● What the exercise asks:
Filter these records by the string "Przedmiot", copying each line that holds it.

● Supplied data:

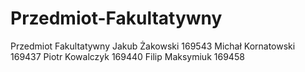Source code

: # Przedmiot-Fakultatywny
Przedmiot Fakultatywny
Jakub Żakowski 169543
Michał Kornatowski 169437
Piotr Kowalczyk 169440
Filip Maksymiuk 169458
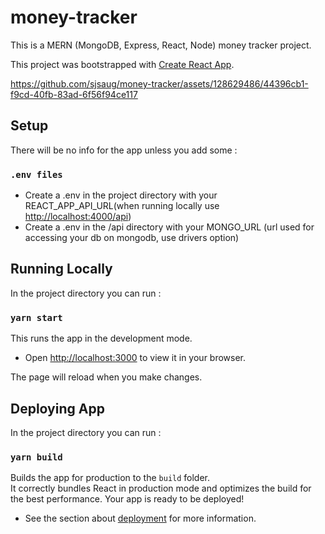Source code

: # money-tracker

This is a MERN (MongoDB, Express, React, Node) money tracker project.

This project was bootstrapped with [Create React App](https://github.com/facebook/create-react-app).

https://github.com/sjsaug/money-tracker/assets/128629486/44396cb1-f9cd-40fb-83ad-6f56f94ce117


## Setup

There will be no info for the app unless you add some :

### `.env files`

- Create a .env in the project directory with your REACT_APP_API_URL(when running locally use [http://localhost:4000/api](http://localhost:4000/api))
- Create a .env in the /api directory with your MONGO_URL (url used for accessing your db on mongodb, use drivers option)

## Running Locally

In the project directory you can run :

### `yarn start`

This runs the app in the development mode.
- Open [http://localhost:3000](http://localhost:3000) to view it in your browser.

The page will reload when you make changes.

## Deploying App

In the project directory you can run :

### `yarn build`

Builds the app for production to the `build` folder.\
It correctly bundles React in production mode and optimizes the build for the best performance.
Your app is ready to be deployed!
- See the section about [deployment](https://facebook.github.io/create-react-app/docs/deployment) for more information.
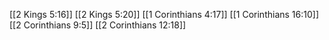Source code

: [[2 Kings 5:16]]
[[2 Kings 5:20]]
[[1 Corinthians 4:17]]
[[1 Corinthians 16:10]]
[[2 Corinthians 9:5]]
[[2 Corinthians 12:18]]
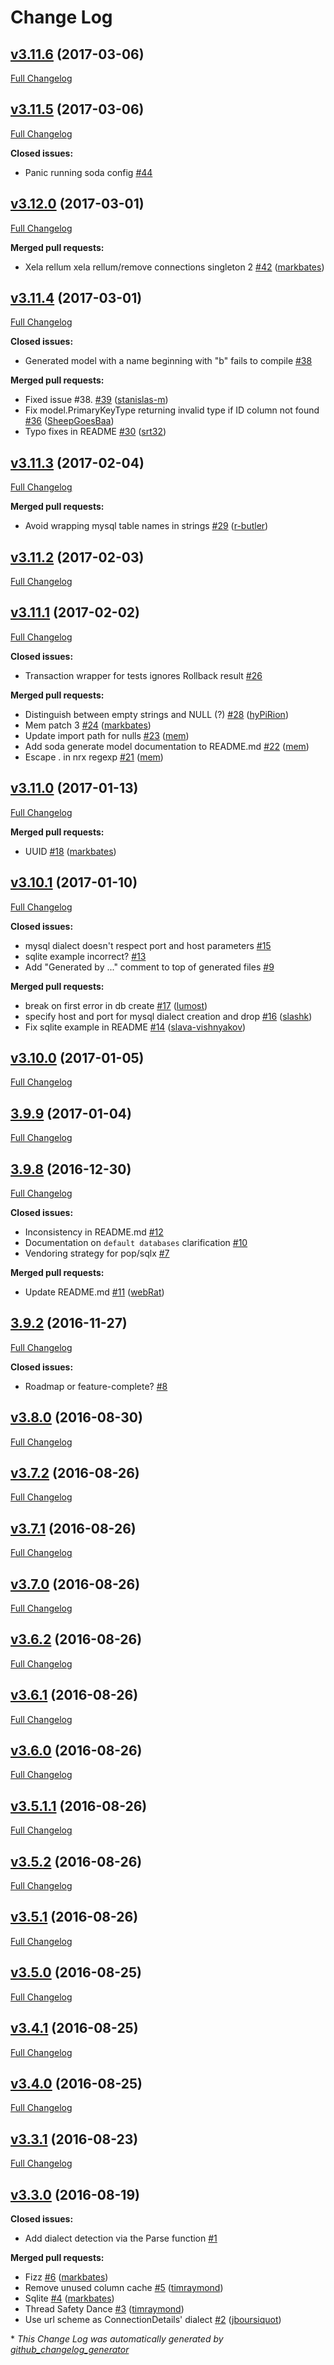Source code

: # Change Log

## [v3.11.6](https://github.com/markbates/pop/tree/v3.11.6) (2017-03-06)
[Full Changelog](https://github.com/markbates/pop/compare/v3.11.5...v3.11.6)

## [v3.11.5](https://github.com/markbates/pop/tree/v3.11.5) (2017-03-06)
[Full Changelog](https://github.com/markbates/pop/compare/v3.12.0...v3.11.5)

**Closed issues:**

- Panic running soda config [\#44](https://github.com/markbates/pop/issues/44)

## [v3.12.0](https://github.com/markbates/pop/tree/v3.12.0) (2017-03-01)
[Full Changelog](https://github.com/markbates/pop/compare/v3.11.4...v3.12.0)

**Merged pull requests:**

- Xela rellum xela rellum/remove connections singleton 2 [\#42](https://github.com/markbates/pop/pull/42) ([markbates](https://github.com/markbates))

## [v3.11.4](https://github.com/markbates/pop/tree/v3.11.4) (2017-03-01)
[Full Changelog](https://github.com/markbates/pop/compare/v3.11.3...v3.11.4)

**Closed issues:**

- Generated model with a name beginning with "b" fails to compile [\#38](https://github.com/markbates/pop/issues/38)

**Merged pull requests:**

- Fixed issue \#38. [\#39](https://github.com/markbates/pop/pull/39) ([stanislas-m](https://github.com/stanislas-m))
- Fix model.PrimaryKeyType returning invalid type if ID column not found [\#36](https://github.com/markbates/pop/pull/36) ([SheepGoesBaa](https://github.com/SheepGoesBaa))
- Typo fixes in README [\#30](https://github.com/markbates/pop/pull/30) ([srt32](https://github.com/srt32))

## [v3.11.3](https://github.com/markbates/pop/tree/v3.11.3) (2017-02-04)
[Full Changelog](https://github.com/markbates/pop/compare/v3.11.2...v3.11.3)

**Merged pull requests:**

- Avoid wrapping mysql table names in strings [\#29](https://github.com/markbates/pop/pull/29) ([r-butler](https://github.com/r-butler))

## [v3.11.2](https://github.com/markbates/pop/tree/v3.11.2) (2017-02-03)
[Full Changelog](https://github.com/markbates/pop/compare/v3.11.1...v3.11.2)

## [v3.11.1](https://github.com/markbates/pop/tree/v3.11.1) (2017-02-02)
[Full Changelog](https://github.com/markbates/pop/compare/v3.11.0...v3.11.1)

**Closed issues:**

- Transaction wrapper for tests ignores Rollback result [\#26](https://github.com/markbates/pop/issues/26)

**Merged pull requests:**

- Distinguish between empty strings and NULL \(?\) [\#28](https://github.com/markbates/pop/pull/28) ([hyPiRion](https://github.com/hyPiRion))
- Mem patch 3 [\#24](https://github.com/markbates/pop/pull/24) ([markbates](https://github.com/markbates))
- Update import path for nulls [\#23](https://github.com/markbates/pop/pull/23) ([mem](https://github.com/mem))
- Add soda generate model documentation to README.md [\#22](https://github.com/markbates/pop/pull/22) ([mem](https://github.com/mem))
- Escape . in nrx regexp [\#21](https://github.com/markbates/pop/pull/21) ([mem](https://github.com/mem))

## [v3.11.0](https://github.com/markbates/pop/tree/v3.11.0) (2017-01-13)
[Full Changelog](https://github.com/markbates/pop/compare/v3.10.1...v3.11.0)

**Merged pull requests:**

- UUID [\#18](https://github.com/markbates/pop/pull/18) ([markbates](https://github.com/markbates))

## [v3.10.1](https://github.com/markbates/pop/tree/v3.10.1) (2017-01-10)
[Full Changelog](https://github.com/markbates/pop/compare/v3.10.0...v3.10.1)

**Closed issues:**

- mysql dialect doesn't respect port and host parameters [\#15](https://github.com/markbates/pop/issues/15)
- sqlite example incorrect? [\#13](https://github.com/markbates/pop/issues/13)
- Add "Generated by ..." comment to top of generated files [\#9](https://github.com/markbates/pop/issues/9)

**Merged pull requests:**

- break on first error in db create [\#17](https://github.com/markbates/pop/pull/17) ([lumost](https://github.com/lumost))
- specify host and port for mysql dialect creation and drop [\#16](https://github.com/markbates/pop/pull/16) ([slashk](https://github.com/slashk))
- Fix sqlite example in README [\#14](https://github.com/markbates/pop/pull/14) ([slava-vishnyakov](https://github.com/slava-vishnyakov))

## [v3.10.0](https://github.com/markbates/pop/tree/v3.10.0) (2017-01-05)
[Full Changelog](https://github.com/markbates/pop/compare/3.9.9...v3.10.0)

## [3.9.9](https://github.com/markbates/pop/tree/3.9.9) (2017-01-04)
[Full Changelog](https://github.com/markbates/pop/compare/3.9.8...3.9.9)

## [3.9.8](https://github.com/markbates/pop/tree/3.9.8) (2016-12-30)
[Full Changelog](https://github.com/markbates/pop/compare/3.9.2...3.9.8)

**Closed issues:**

- Inconsistency in README.md [\#12](https://github.com/markbates/pop/issues/12)
- Documentation on `default databases` clarification [\#10](https://github.com/markbates/pop/issues/10)
- Vendoring strategy for pop/sqlx [\#7](https://github.com/markbates/pop/issues/7)

**Merged pull requests:**

- Update README.md [\#11](https://github.com/markbates/pop/pull/11) ([webRat](https://github.com/webRat))

## [3.9.2](https://github.com/markbates/pop/tree/3.9.2) (2016-11-27)
[Full Changelog](https://github.com/markbates/pop/compare/v3.8.0...3.9.2)

**Closed issues:**

- Roadmap or feature-complete? [\#8](https://github.com/markbates/pop/issues/8)

## [v3.8.0](https://github.com/markbates/pop/tree/v3.8.0) (2016-08-30)
[Full Changelog](https://github.com/markbates/pop/compare/v3.7.2...v3.8.0)

## [v3.7.2](https://github.com/markbates/pop/tree/v3.7.2) (2016-08-26)
[Full Changelog](https://github.com/markbates/pop/compare/v3.7.1...v3.7.2)

## [v3.7.1](https://github.com/markbates/pop/tree/v3.7.1) (2016-08-26)
[Full Changelog](https://github.com/markbates/pop/compare/v3.7.0...v3.7.1)

## [v3.7.0](https://github.com/markbates/pop/tree/v3.7.0) (2016-08-26)
[Full Changelog](https://github.com/markbates/pop/compare/v3.6.2...v3.7.0)

## [v3.6.2](https://github.com/markbates/pop/tree/v3.6.2) (2016-08-26)
[Full Changelog](https://github.com/markbates/pop/compare/v3.6.1...v3.6.2)

## [v3.6.1](https://github.com/markbates/pop/tree/v3.6.1) (2016-08-26)
[Full Changelog](https://github.com/markbates/pop/compare/v3.6.0...v3.6.1)

## [v3.6.0](https://github.com/markbates/pop/tree/v3.6.0) (2016-08-26)
[Full Changelog](https://github.com/markbates/pop/compare/v3.5.1.1...v3.6.0)

## [v3.5.1.1](https://github.com/markbates/pop/tree/v3.5.1.1) (2016-08-26)
[Full Changelog](https://github.com/markbates/pop/compare/v3.5.2...v3.5.1.1)

## [v3.5.2](https://github.com/markbates/pop/tree/v3.5.2) (2016-08-26)
[Full Changelog](https://github.com/markbates/pop/compare/v3.5.1...v3.5.2)

## [v3.5.1](https://github.com/markbates/pop/tree/v3.5.1) (2016-08-26)
[Full Changelog](https://github.com/markbates/pop/compare/v3.5.0...v3.5.1)

## [v3.5.0](https://github.com/markbates/pop/tree/v3.5.0) (2016-08-25)
[Full Changelog](https://github.com/markbates/pop/compare/v3.4.1...v3.5.0)

## [v3.4.1](https://github.com/markbates/pop/tree/v3.4.1) (2016-08-25)
[Full Changelog](https://github.com/markbates/pop/compare/v3.4.0...v3.4.1)

## [v3.4.0](https://github.com/markbates/pop/tree/v3.4.0) (2016-08-25)
[Full Changelog](https://github.com/markbates/pop/compare/v3.3.1...v3.4.0)

## [v3.3.1](https://github.com/markbates/pop/tree/v3.3.1) (2016-08-23)
[Full Changelog](https://github.com/markbates/pop/compare/v3.3.0...v3.3.1)

## [v3.3.0](https://github.com/markbates/pop/tree/v3.3.0) (2016-08-19)
**Closed issues:**

- Add dialect detection via the Parse function [\#1](https://github.com/markbates/pop/issues/1)

**Merged pull requests:**

- Fizz [\#6](https://github.com/markbates/pop/pull/6) ([markbates](https://github.com/markbates))
- Remove unused column cache [\#5](https://github.com/markbates/pop/pull/5) ([timraymond](https://github.com/timraymond))
- Sqlite [\#4](https://github.com/markbates/pop/pull/4) ([markbates](https://github.com/markbates))
- Thread Safety Dance [\#3](https://github.com/markbates/pop/pull/3) ([timraymond](https://github.com/timraymond))
- Use url scheme as ConnectionDetails' dialect [\#2](https://github.com/markbates/pop/pull/2) ([jboursiquot](https://github.com/jboursiquot))



\* *This Change Log was automatically generated by [github_changelog_generator](https://github.com/skywinder/Github-Changelog-Generator)*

● Result for this task:
: # Przedmiot-Fakultatywny
Przedmiot Fakultatywny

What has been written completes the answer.